BEER DRINKERS AND HELL RAISERS


RUBE WADDELL


      Colorful, eccentric, and talented, Waddell was one of the greatest lefthanders in major league history!  He had everything a pitcher could want, a great fastball, a breaking ball to go with it and excellent control.  The only problem was, he was a couple of tamales short of a full plate!!

     Rube, who grew up near Bradford, PA. Had Three passions in his life: baseball, fishing and following fire engines!  Not the most cerebral ballplayer of all-time, he was an easy going, slow witted sort who loved to have a good time.  Oh yes, and before we forget to mention, he also liked to tend bar and chase the ladies around as well. 
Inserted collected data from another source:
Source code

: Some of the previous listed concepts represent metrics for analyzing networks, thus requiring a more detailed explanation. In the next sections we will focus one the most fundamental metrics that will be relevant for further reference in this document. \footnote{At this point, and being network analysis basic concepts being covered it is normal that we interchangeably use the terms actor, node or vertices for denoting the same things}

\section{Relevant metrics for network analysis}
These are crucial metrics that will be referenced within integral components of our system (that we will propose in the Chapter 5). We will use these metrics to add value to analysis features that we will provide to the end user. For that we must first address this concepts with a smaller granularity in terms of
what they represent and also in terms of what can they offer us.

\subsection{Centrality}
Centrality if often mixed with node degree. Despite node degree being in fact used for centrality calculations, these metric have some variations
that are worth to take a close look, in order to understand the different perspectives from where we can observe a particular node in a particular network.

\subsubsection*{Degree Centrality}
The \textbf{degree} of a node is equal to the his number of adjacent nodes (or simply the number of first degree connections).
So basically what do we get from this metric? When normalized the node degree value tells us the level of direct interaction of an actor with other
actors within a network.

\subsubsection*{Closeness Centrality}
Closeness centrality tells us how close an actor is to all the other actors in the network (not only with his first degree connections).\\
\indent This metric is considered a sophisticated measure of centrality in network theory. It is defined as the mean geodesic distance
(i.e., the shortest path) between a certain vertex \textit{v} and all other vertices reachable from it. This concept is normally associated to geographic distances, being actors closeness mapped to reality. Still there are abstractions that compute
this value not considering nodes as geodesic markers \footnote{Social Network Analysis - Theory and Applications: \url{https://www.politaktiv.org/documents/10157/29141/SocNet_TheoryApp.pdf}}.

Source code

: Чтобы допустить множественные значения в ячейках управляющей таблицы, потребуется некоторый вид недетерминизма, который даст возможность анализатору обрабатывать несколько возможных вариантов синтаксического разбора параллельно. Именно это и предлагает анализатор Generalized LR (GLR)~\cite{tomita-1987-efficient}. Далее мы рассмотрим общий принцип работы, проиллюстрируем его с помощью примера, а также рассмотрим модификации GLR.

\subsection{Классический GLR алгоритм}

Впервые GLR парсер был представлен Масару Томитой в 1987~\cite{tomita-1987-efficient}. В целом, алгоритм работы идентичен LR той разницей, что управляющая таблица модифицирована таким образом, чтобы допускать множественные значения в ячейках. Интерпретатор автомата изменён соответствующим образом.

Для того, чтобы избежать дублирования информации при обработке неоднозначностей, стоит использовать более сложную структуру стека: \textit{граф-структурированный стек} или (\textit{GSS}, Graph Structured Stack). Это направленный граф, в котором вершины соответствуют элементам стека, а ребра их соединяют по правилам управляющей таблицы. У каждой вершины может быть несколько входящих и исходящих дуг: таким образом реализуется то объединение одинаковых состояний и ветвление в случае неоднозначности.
     Signing with Louisville (NL) in 1897, he transferred to Pittsburgh when the two franchises merged.  Unhappy with the stern discipline of manager Fred Clarke, he jumped the club.  Clarke, preferring not to have to deal with the flaky hurler, let him go.  Connie Mack "borrowed" Waddell from the Pirates' Barney Dreyfuss for his Milwaukee team in the AL for the 1900 season.

     Waddell followed Mack to Philadelphia to join the Athletics in 1902 and went 24-7, leading the AL in strikeouts for the first of what would be six straight seasons.  In 1904 he struck out 349 batters.  In 1905 he led the league with 26 wins, leading the A's into the World Series against the Giants.  As the series approached, rumors abounded that gamblers paid Waddell off to fake an arm injury and sit it out.  The truth was that  Waddell had fallen on his left arm while horsing around with teammate Andy Coakley at a train station.  It stiffened up overnight, and he didn't pitch again that season.  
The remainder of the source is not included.